Sunday, February 6, 2011

Now this is my kind of Super Bowl story

I’ll go to a Super Bowl party (which is sometimes where I learn who’s playing). I’ll eat some Super Bowl chips. I’ll applaud when there’s a Super Bowl touchdown. (It doesn’t matter which team.) But all of that’s just to join the spirit. I’m not a spectator sports fan.

And yet today, The Wall Street Journal has succeeded in making me care about the Super Bowl.

In “Found at Last: A Tape of the First Super Bowl,” by David Roth and Jared Diamond, a fascinating and perplexing reality is revealed: neither CBS nor NBC, which jointly aired the first Super Bowl, saved a taped copy.

For years, fans, film producers, and The Paley Center for Media in New York have searched for a copy—without luck. Relatively recently, a single tape of this historic game did surface. (Watched by millions, recorded by one.) It’s not complete, and given the technology available in 1967, it’s not without quality flaws, plus the WSJ article floats the possibility (however unlikely) that it’s a fake, but it’s all we’ve (currently) got.

Strange as it may at first seem, this story reminds me of Bill Finger, uncredited co-creator, original writer, and visual architect of Batman.

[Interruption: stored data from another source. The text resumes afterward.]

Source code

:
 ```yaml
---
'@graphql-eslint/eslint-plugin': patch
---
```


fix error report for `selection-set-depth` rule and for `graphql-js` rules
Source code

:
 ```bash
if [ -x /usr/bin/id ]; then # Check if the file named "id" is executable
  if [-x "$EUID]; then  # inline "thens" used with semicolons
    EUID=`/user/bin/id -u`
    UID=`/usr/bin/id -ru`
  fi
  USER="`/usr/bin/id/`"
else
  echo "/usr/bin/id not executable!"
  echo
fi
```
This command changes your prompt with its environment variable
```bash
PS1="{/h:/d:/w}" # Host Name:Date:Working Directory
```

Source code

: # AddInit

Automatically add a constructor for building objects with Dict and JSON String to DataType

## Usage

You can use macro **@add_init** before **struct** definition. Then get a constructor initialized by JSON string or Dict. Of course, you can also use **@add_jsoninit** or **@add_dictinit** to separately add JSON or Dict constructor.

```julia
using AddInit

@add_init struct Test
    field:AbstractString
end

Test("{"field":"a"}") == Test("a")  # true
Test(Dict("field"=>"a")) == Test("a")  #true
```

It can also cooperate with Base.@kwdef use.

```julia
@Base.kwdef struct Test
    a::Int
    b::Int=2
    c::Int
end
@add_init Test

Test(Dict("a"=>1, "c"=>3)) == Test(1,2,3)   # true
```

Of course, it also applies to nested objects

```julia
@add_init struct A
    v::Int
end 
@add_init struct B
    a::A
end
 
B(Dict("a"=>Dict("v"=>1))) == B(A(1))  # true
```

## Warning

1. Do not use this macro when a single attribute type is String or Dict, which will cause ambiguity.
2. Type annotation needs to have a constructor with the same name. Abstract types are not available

When Finger died in 1974, he left behind few known photographs and even fewer known interviews. He co-created a character known worldwide yet his own character, for most intents, was a mystery upon his death. In researching my upcoming book about him, I talked to literally hundreds of people—and in doing so, rooted out the first “new” Finger photos in decades.

It shouldn’t have taken that much effort.

This is Batman we’re talking about. And the Super Bowl.

You’d think that these two stratospheric-profile facets of American culture would have been meticulously documented, preserved, archived in plain sight. With no gaps.

While it may be hard to believe that a person of Finger’s accomplishment didn’t leave more of a trace, it’s virtually impossible to believe that it’s only now when a copy of the first Super Bowl has been found. Again, it was shown on two networks.

When director Don Argott began shooting what became his critically-acclaimed 2009 documentary The Art of the Steal, about Albert C. Barnes and his practically priceless art collection, there was no known footage of Barnes, who’d died in 1951. Argott was prepared to make do with only still photographs.

Yet while making his film, film of Barnes happened to turn up…under a bed. What fortuitous timing (imagine if it’d been found just after the film was completed?) and what a fortunate find in general.

Stories like these about the Bowl, Batman, and Barnes make me mad with wonder. What other pop culture relics are still out there, oddly lost and yet to be discovered?

2 comments:

Delmo said...

I saw that documentary-fascinating.

Shouldn't the line "He created a character known worldwide..." read "He co-created..."? I know you and many others want Mr.Finger to get a richly deserved co-creator credit for Batman but, let's not suddenly throw out Bob Kane.

Marc Tyler Nobleman said...

Thanks for commenting, Delmo. That was an oversight that I've now fixed; you probably noticed I did originally include the "co" in the previous paragraph.

However, as I know you know, Kane's credit is contractual, not actual. I do feel that if either man is entitled to a sole "creator" credit, it'd be Finger. The most Kane contributed to the mythos is the name, and even that is disputed; Finger also gives Kane credit for Two-Face.

Finger, meanwhile, unquestionably crafted the iconic look, the atmospheric tone, and the groundbreaking origin.

Still, I'd settle for crediting both men.